## TASK TO CARRY OUT
Would you repeat every entry below word for word but drop the images?

## RECORDS FOR THE EXERCISE
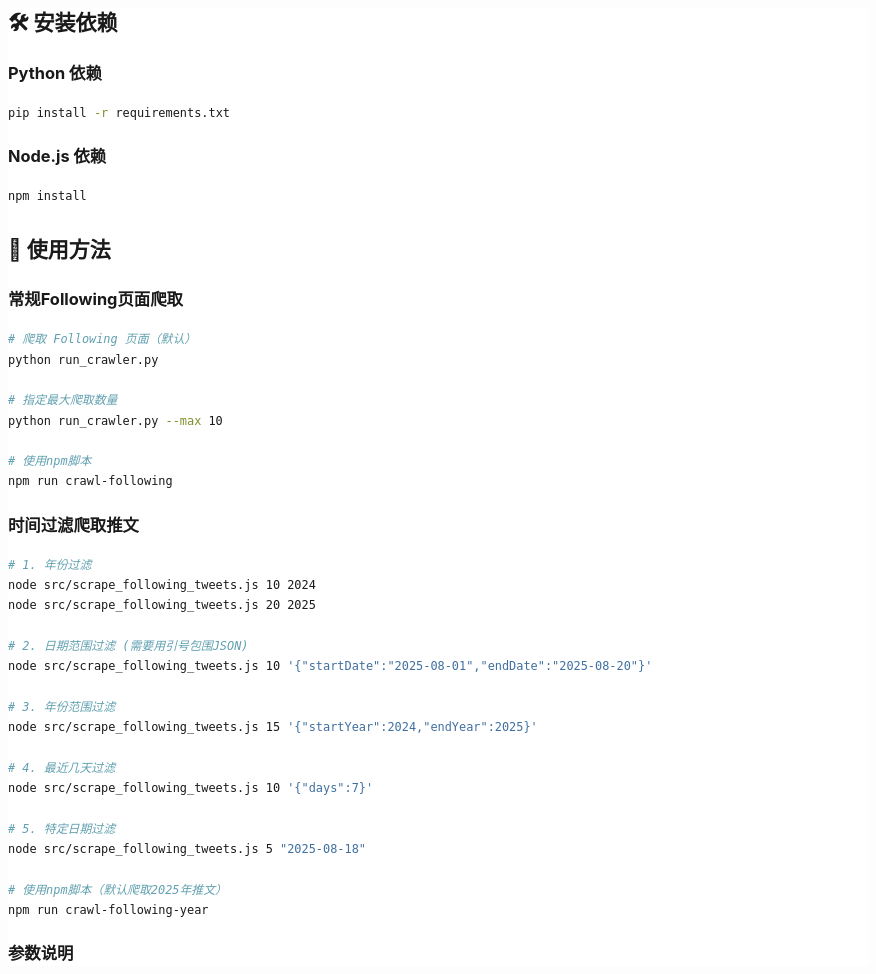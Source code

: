 ## 🛠️ 安装依赖

### Python 依赖
```bash
pip install -r requirements.txt
```

### Node.js 依赖
```bash
npm install
```

## 🎯 使用方法

### 常规Following页面爬取
```bash
# 爬取 Following 页面（默认）
python run_crawler.py

# 指定最大爬取数量
python run_crawler.py --max 10

# 使用npm脚本
npm run crawl-following
```

### 时间过滤爬取推文

```bash
# 1. 年份过滤
node src/scrape_following_tweets.js 10 2024
node src/scrape_following_tweets.js 20 2025

# 2. 日期范围过滤 (需要用引号包围JSON)
node src/scrape_following_tweets.js 10 '{"startDate":"2025-08-01","endDate":"2025-08-20"}'

# 3. 年份范围过滤
node src/scrape_following_tweets.js 15 '{"startYear":2024,"endYear":2025}'

# 4. 最近几天过滤
node src/scrape_following_tweets.js 10 '{"days":7}'

# 5. 特定日期过滤
node src/scrape_following_tweets.js 5 "2025-08-18"

# 使用npm脚本（默认爬取2025年推文）
npm run crawl-following-year
```

### 参数说明
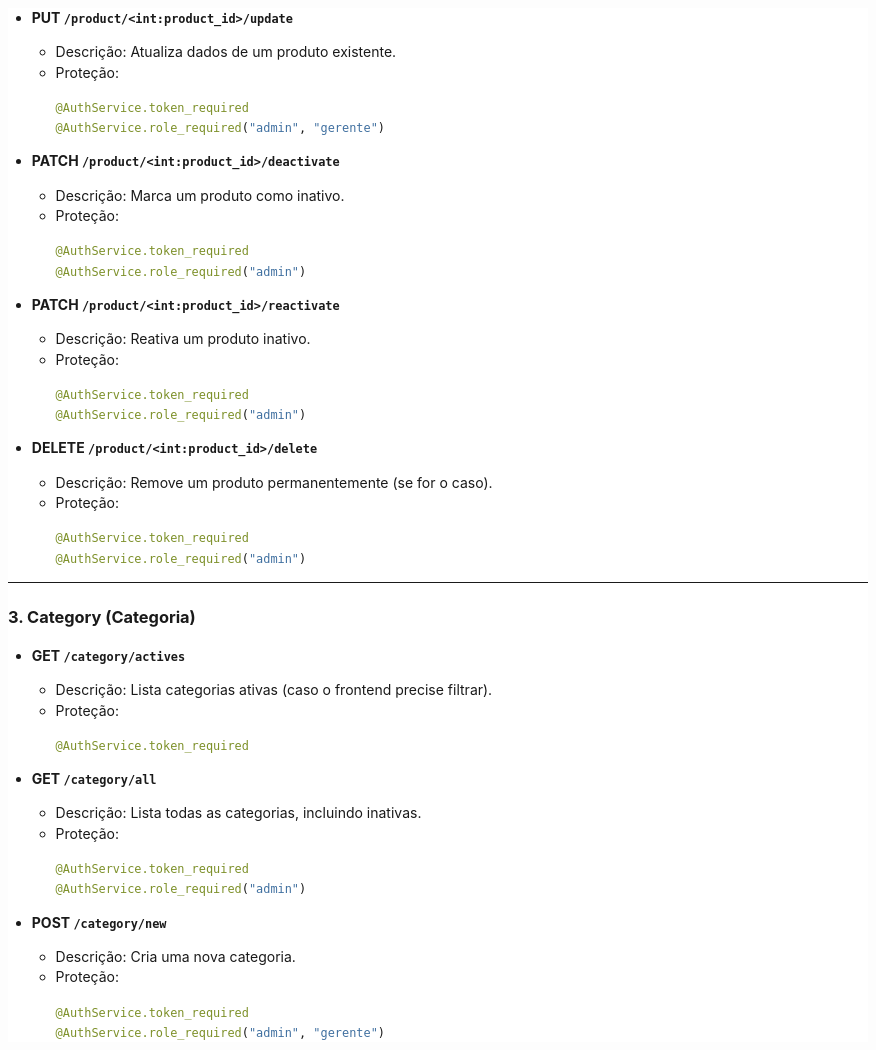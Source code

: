 - **PUT `/product/<int:product_id>/update`**  
  - Descrição: Atualiza dados de um produto existente.  
  - Proteção:
    ```python
    @AuthService.token_required
    @AuthService.role_required("admin", "gerente")
    ```

- **PATCH `/product/<int:product_id>/deactivate`**  
  - Descrição: Marca um produto como inativo.  
  - Proteção:
    ```python
    @AuthService.token_required
    @AuthService.role_required("admin")
    ```

- **PATCH `/product/<int:product_id>/reactivate`**  
  - Descrição: Reativa um produto inativo.  
  - Proteção:
    ```python
    @AuthService.token_required
    @AuthService.role_required("admin")
    ```

- **DELETE `/product/<int:product_id>/delete`**  
  - Descrição: Remove um produto permanentemente (se for o caso).  
  - Proteção:
    ```python
    @AuthService.token_required
    @AuthService.role_required("admin")
    ```

---

### 3. Category (Categoria)

- **GET `/category/actives`**  
  - Descrição: Lista categorias ativas (caso o frontend precise filtrar).  
  - Proteção:
    ```python
    @AuthService.token_required
    ```

- **GET `/category/all`**  
  - Descrição: Lista todas as categorias, incluindo inativas.  
  - Proteção:
    ```python
    @AuthService.token_required
    @AuthService.role_required("admin")
    ```

- **POST `/category/new`**  
  - Descrição: Cria uma nova categoria.  
  - Proteção:
    ```python
    @AuthService.token_required
    @AuthService.role_required("admin", "gerente")
    ```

## SOLUTION
Source code

: ## 🛠️ 安装依赖

### Python 依赖
```bash
pip install -r requirements.txt
```

### Node.js 依赖
```bash
npm install
```

## 🎯 使用方法

### 常规Following页面爬取
```bash
# 爬取 Following 页面（默认）
python run_crawler.py

# 指定最大爬取数量
python run_crawler.py --max 10

# 使用npm脚本
npm run crawl-following
```

### 时间过滤爬取推文

```bash
# 1. 年份过滤
node src/scrape_following_tweets.js 10 2024
node src/scrape_following_tweets.js 20 2025

# 2. 日期范围过滤 (需要用引号包围JSON)
node src/scrape_following_tweets.js 10 '{"startDate":"2025-08-01","endDate":"2025-08-20"}'

# 3. 年份范围过滤
node src/scrape_following_tweets.js 15 '{"startYear":2024,"endYear":2025}'

# 4. 最近几天过滤
node src/scrape_following_tweets.js 10 '{"days":7}'

# 5. 特定日期过滤
node src/scrape_following_tweets.js 5 "2025-08-18"

# 使用npm脚本（默认爬取2025年推文）
npm run crawl-following-year
```

### 参数说明
Source code

: - **PUT `/product/<int:product_id>/update`**  
  - Descrição: Atualiza dados de um produto existente.  
  - Proteção:
    ```python
    @AuthService.token_required
    @AuthService.role_required("admin", "gerente")
    ```

- **PATCH `/product/<int:product_id>/deactivate`**  
  - Descrição: Marca um produto como inativo.  
  - Proteção:
    ```python
    @AuthService.token_required
    @AuthService.role_required("admin")
    ```

- **PATCH `/product/<int:product_id>/reactivate`**  
  - Descrição: Reativa um produto inativo.  
  - Proteção:
    ```python
    @AuthService.token_required
    @AuthService.role_required("admin")
    ```

- **DELETE `/product/<int:product_id>/delete`**  
  - Descrição: Remove um produto permanentemente (se for o caso).  
  - Proteção:
    ```python
    @AuthService.token_required
    @AuthService.role_required("admin")
    ```

---

### 3. Category (Categoria)

- **GET `/category/actives`**  
  - Descrição: Lista categorias ativas (caso o frontend precise filtrar).  
  - Proteção:
    ```python
    @AuthService.token_required
    ```

- **GET `/category/all`**  
  - Descrição: Lista todas as categorias, incluindo inativas.  
  - Proteção:
    ```python
    @AuthService.token_required
    @AuthService.role_required("admin")
    ```

- **POST `/category/new`**  
  - Descrição: Cria uma nova categoria.  
  - Proteção:
    ```python
    @AuthService.token_required
    @AuthService.role_required("admin", "gerente")
    ```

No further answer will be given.